*** Records for this task ***

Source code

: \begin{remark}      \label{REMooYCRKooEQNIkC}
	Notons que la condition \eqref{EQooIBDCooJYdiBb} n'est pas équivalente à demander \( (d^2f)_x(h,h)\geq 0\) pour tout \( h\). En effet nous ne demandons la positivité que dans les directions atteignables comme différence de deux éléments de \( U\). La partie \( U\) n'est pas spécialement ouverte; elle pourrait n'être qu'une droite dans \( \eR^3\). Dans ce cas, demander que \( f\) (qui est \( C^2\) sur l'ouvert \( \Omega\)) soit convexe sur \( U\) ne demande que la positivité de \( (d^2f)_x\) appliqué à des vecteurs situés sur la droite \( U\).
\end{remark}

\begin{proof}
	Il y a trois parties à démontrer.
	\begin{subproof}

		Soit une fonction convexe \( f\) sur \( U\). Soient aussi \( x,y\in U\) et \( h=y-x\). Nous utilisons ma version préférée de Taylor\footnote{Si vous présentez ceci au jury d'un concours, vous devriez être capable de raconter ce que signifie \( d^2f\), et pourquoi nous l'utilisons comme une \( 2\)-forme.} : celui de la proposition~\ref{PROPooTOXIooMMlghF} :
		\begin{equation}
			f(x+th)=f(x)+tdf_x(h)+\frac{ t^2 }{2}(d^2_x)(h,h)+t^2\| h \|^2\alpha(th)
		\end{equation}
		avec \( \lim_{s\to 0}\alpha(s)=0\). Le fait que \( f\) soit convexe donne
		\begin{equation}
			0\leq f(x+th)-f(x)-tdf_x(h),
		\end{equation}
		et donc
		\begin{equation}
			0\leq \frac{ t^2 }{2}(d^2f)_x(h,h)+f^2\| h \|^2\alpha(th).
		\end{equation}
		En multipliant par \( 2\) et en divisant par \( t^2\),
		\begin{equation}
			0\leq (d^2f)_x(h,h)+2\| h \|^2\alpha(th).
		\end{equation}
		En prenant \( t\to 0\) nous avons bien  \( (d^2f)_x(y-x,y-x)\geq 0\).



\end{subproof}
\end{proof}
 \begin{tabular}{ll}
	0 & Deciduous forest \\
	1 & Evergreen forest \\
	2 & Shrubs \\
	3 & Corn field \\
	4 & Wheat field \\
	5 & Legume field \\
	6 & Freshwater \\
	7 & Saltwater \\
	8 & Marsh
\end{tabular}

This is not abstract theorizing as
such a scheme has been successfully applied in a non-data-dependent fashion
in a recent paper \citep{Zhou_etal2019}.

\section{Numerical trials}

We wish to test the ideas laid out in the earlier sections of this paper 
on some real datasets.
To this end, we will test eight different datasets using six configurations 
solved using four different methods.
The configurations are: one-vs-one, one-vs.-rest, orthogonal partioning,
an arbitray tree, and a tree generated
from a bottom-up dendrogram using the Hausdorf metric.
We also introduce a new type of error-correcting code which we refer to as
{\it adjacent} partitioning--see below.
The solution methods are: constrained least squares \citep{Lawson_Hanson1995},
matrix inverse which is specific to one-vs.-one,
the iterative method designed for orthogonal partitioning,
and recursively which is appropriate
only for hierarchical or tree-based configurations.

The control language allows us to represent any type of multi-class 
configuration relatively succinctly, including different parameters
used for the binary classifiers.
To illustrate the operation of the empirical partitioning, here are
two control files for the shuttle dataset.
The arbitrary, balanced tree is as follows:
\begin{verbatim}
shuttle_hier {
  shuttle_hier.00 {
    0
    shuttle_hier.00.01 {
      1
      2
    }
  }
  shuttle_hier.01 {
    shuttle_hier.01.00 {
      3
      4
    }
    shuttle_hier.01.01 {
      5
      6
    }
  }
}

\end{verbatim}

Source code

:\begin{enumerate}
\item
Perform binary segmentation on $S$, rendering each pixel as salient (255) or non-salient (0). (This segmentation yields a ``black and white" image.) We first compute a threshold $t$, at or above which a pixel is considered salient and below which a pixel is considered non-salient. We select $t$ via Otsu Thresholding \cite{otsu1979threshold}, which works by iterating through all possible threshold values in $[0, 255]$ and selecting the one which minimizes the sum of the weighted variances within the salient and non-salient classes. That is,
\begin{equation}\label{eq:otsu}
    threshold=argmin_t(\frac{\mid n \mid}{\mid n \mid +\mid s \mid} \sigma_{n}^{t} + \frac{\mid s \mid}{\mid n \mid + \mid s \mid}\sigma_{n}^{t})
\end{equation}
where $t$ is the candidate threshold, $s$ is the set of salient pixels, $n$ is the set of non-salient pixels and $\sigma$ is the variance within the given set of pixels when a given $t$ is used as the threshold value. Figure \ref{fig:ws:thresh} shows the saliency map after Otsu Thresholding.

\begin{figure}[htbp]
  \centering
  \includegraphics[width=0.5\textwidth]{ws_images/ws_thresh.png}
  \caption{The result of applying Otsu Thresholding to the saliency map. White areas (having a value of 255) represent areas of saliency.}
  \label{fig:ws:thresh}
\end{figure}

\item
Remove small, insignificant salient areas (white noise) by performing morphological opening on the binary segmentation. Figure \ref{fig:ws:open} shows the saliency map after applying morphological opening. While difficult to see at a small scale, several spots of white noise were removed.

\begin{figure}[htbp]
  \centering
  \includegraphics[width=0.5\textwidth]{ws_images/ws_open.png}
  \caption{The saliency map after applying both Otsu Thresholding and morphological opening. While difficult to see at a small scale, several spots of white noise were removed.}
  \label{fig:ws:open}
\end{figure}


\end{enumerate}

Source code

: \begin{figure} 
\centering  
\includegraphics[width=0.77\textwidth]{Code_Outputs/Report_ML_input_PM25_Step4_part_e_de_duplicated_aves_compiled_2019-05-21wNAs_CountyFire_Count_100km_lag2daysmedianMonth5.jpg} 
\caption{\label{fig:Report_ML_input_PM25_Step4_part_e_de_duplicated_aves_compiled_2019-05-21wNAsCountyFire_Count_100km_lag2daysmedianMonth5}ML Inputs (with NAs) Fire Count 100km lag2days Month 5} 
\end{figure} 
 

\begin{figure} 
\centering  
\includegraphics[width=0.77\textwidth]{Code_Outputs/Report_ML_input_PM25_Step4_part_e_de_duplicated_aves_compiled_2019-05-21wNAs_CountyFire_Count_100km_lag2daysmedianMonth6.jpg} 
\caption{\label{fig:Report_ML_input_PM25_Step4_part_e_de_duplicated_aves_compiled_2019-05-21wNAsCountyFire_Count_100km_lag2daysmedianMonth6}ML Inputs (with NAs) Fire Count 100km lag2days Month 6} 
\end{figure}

*** End of Records for this task ***

Exercise directions: Look through the listing and extract every line with "forest" in it.

Written answer:
	0 & Deciduous forest \\
	1 & Evergreen forest \\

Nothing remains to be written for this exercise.